Given: The parallelogram and the rectangle have the same base and equal areas, therefore, they will also lie between the same parallels.

Consider the parallelogram ABCD and rectangle ABEF as follows.

Here, it can be observed that parallelogram ABCD and rectangle ABEF are lying between the same parallels AB and CF.

It is given that the opposite sides of a parallelogram and a rectangle are of equal lengths.

Therefore, AB = EF (Opposite sides of a rectangle are equal.)

AB = CD (Opposite sides of a parallelogram are equal.)

∴ CD = EF

∴ AB + CD = AB + EF ...(1)

Now, in a right-angled triangle AFD, AD is a hypotenuse.

∴ AF < AD ...(2)

Similarly, in a right angled triangle EBC, EB is altitude and BC is a hypotenuse

∴ BE < BC ...(3)

Adding equation (2) and (3),

∴ AF + BE < AD + BC ...(4)

Now, from equations (1) and (4), we obtain

AB + EF + AF + BE < AD + BC + AB + CD

Perimeter of rectangle ABEF < Perimeter of parallelogram ABCD.

**Video Solution:**

## Parallelogram ABCD and rectangle ABEF are on the same base AB and have equal areas.

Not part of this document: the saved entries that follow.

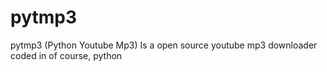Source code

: # pytmp3
pytmp3 (Python Youtube Mp3) Is a open source youtube mp3 downloader coded in of course, python
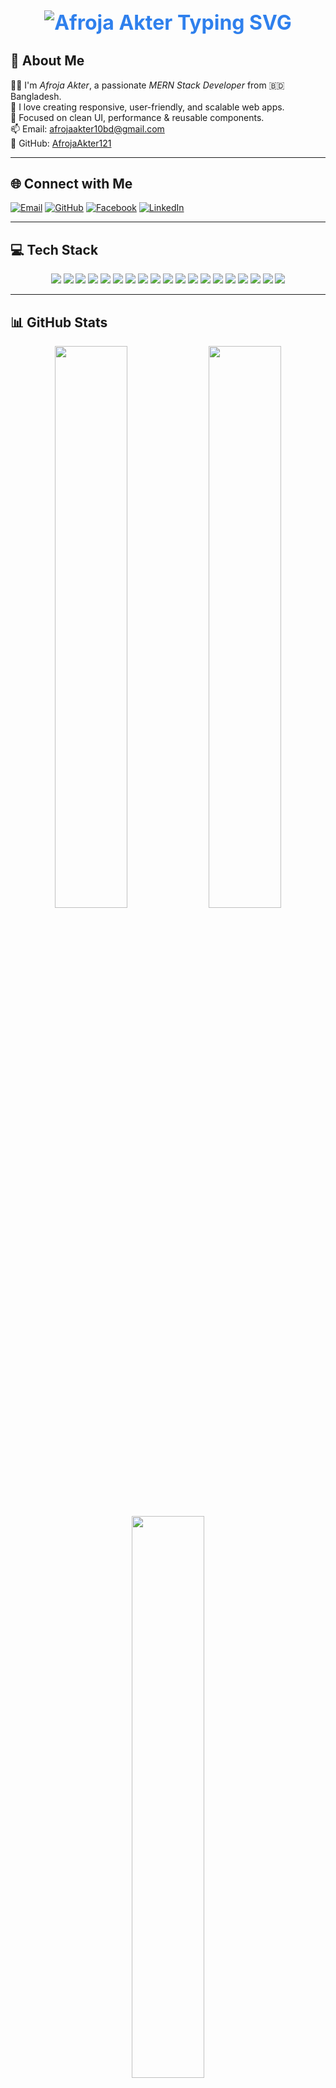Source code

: 
<h1 align="center" style="font-weight: bold; font-size: 32px; color: #2F80ED;">
  <img src="https://i.postimg.cc/1tHQk20b/Whats-App-Image-2025-08-08-at-11-38-25-a3d0e025.jpg" alt="Afroja Akter Typing SVG" />
</h1>



## 💫 About Me

👩‍💻 I'm *Afroja Akter*, a passionate *MERN Stack Developer* from 🇧🇩 Bangladesh.  
🌱 I love creating responsive, user-friendly, and scalable web apps.  
🎯 Focused on clean UI, performance & reusable components.  
📫 Email: [afrojaakter10bd@gmail.com](mailto:afrojaakter10bd@gmail.com)  
🔗 GitHub: [AfrojaAkter121](https://github.com/AfrojaAkter121)

---

## 🌐 Connect with Me

[![Email](https://img.shields.io/badge/Email-D14836?style=for-the-badge&logo=gmail&logoColor=white)](mailto:afrojaakter10bd@gmail.com)
[![GitHub](https://img.shields.io/badge/GitHub-181717?style=for-the-badge&logo=github&logoColor=white)](https://github.com/AfrojaAkter121)
[![Facebook](https://img.shields.io/badge/Facebook-1877F2?style=for-the-badge&logo=facebook&logoColor=white)](https://facebook.com/profile.php?id=100092609836093)
[![LinkedIn](https://img.shields.io/badge/LinkedIn-0A66C2?style=for-the-badge&logo=linkedin&logoColor=white)](https://linkedin.com)

---

## 💻 Tech Stack

<p align="center">
  <img src="https://img.shields.io/badge/html5-%23E34F26.svg?style=for-the-badge&logo=html5&logoColor=white" />
  <img src="https://img.shields.io/badge/css3-%231572B6.svg?style=for-the-badge&logo=css3&logoColor=white" />
  <img src="https://img.shields.io/badge/javascript-%23323330.svg?style=for-the-badge&logo=javascript&logoColor=%23F7DF1E" />
  <img src="https://img.shields.io/badge/react-%2320232a.svg?style=for-the-badge&logo=react&logoColor=%2361DAFB" />
  <img src="https://img.shields.io/badge/React_Router-CA4245?style=for-the-badge&logo=react-router&logoColor=white" />
  <img src="https://img.shields.io/badge/React%20Hook%20Form-%23EC5990.svg?style=for-the-badge&logo=reacthookform&logoColor=white" />
  <img src="https://img.shields.io/badge/Tailwind-%2338B2AC.svg?style=for-the-badge&logo=tailwind-css&logoColor=white" />
  <img src="https://img.shields.io/badge/bootstrap-%238511FA.svg?style=for-the-badge&logo=bootstrap&logoColor=white" />
  <img src="https://img.shields.io/badge/daisyui-5A0EF8?style=for-the-badge&logo=daisyui&logoColor=white" />
  <img src="https://img.shields.io/badge/axios-5A29E4.svg?style=for-the-badge&logo=axios&logoColor=white" />
  <img src="https://img.shields.io/badge/node.js-6DA55F?style=for-the-badge&logo=node.js&logoColor=white" />
  <img src="https://img.shields.io/badge/express.js-%23404d59.svg?style=for-the-badge&logo=express&logoColor=white" />
  <img src="https://img.shields.io/badge/mongodb-%234ea94b.svg?style=for-the-badge&logo=mongodb&logoColor=white" />
  <img src="https://img.shields.io/badge/jwt-black?style=for-the-badge&logo=JSON%20web%20tokens" />
  <img src="https://img.shields.io/badge/firebase-%23039BE5.svg?style=for-the-badge&logo=firebase" />
  <img src="https://img.shields.io/badge/vercel-%23000000.svg?style=for-the-badge&logo=vercel&logoColor=white" />
  <img src="https://img.shields.io/badge/netlify-%23000000.svg?style=for-the-badge&logo=netlify&logoColor=#00C7B7" />
  <img src="https://img.shields.io/badge/canva-%2300C4CC.svg?style=for-the-badge&logo=canva&logoColor=white" />
  <img src="https://img.shields.io/badge/figma-%23F24E1E.svg?style=for-the-badge&logo=figma&logoColor=white" />
</p>

---

## 📊 GitHub Stats

<p align="center">
  <img src="https://github-readme-stats.vercel.app/api?username=AfrojaAkter121&theme=dark&hide_border=false" width="48%" />
  <img src="https://nirzak-streak-stats.vercel.app/?user=AfrojaAkter121&theme=dark&hide_border=false" width="48%" />
  <img src="https://github-readme-stats.vercel.app/api/top-langs/?username=AfrojaAkter121&theme=dark&layout=compact&hide_border=false" width="48%" />
</p>

---

## 🚀 Featured Projects

| 🌟 Project | 🛠️ Technologies | 🧩 Features | 🔗 Links |
|-----------|------------------|-------------|----------|
|*🎯 Passion Point** | React, Firebase, Node.js, Express, MongoDB, Tailwind | 🔐 Auth-based dashboard<br>⚙️ Role-based management<br>🔄 Dynamic content | [🌐 Live](https://heroic-gingersnap-effaf1.netlify.app) <br> [💻 GitHub](https://github.com/AfrojaAkter121/passoin-point-project) |
|*🌍 Journey Nest** | React, Firebase, Splide.js, Framer Motion, Tailwind | 📸 Travel blog UI<br>❤️ Reactions<br>🔍 Category filter | [🌐 Live](https://journey-nest-project.web.app) <br> [💻 GitHub](https://github.com/AfrojaAkter121/journey-nest-project) |
| *💪 FitNest* | React, Firebase, Node.js, Express, MongoDB, Tailwind, Stripe | 🏋️ Role-based dashboards<br>🧑‍🏫 Trainer application & booking<br>💳 Stripe-integrated payment system | [🌐 Live](https://core-champ-project.web.app/) <br> [💻 GitHub](https://github.com/AfrojaAkter121/plantNest-project-client) |


---

## 📈 Contribution Graph

<p align="center">
  <img src="https://github-readme-activity-graph.vercel.app/graph?username=AfrojaAkter121&theme=react-dark&bg_color=20232a&hide_border=true" width="100%" />
</p>

<img src="https://komarev.com/ghpvc/?username=AfrojaAkter121&color=blue" alt="Profile Views" />
visitor-badge.laobi.icu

Show that the perimeter of the parallelogram is greater than that of the rectangle.

### Maths NCERT Solutions Class 9 - Chapter 9 Exercise 9.4 Question 1:

**Summary:**

If parallelogram ABCD and rectangle ABEF are on the same base AB and have equal areas, then the perimeter of the parallelogram is greater than that of the rectangle.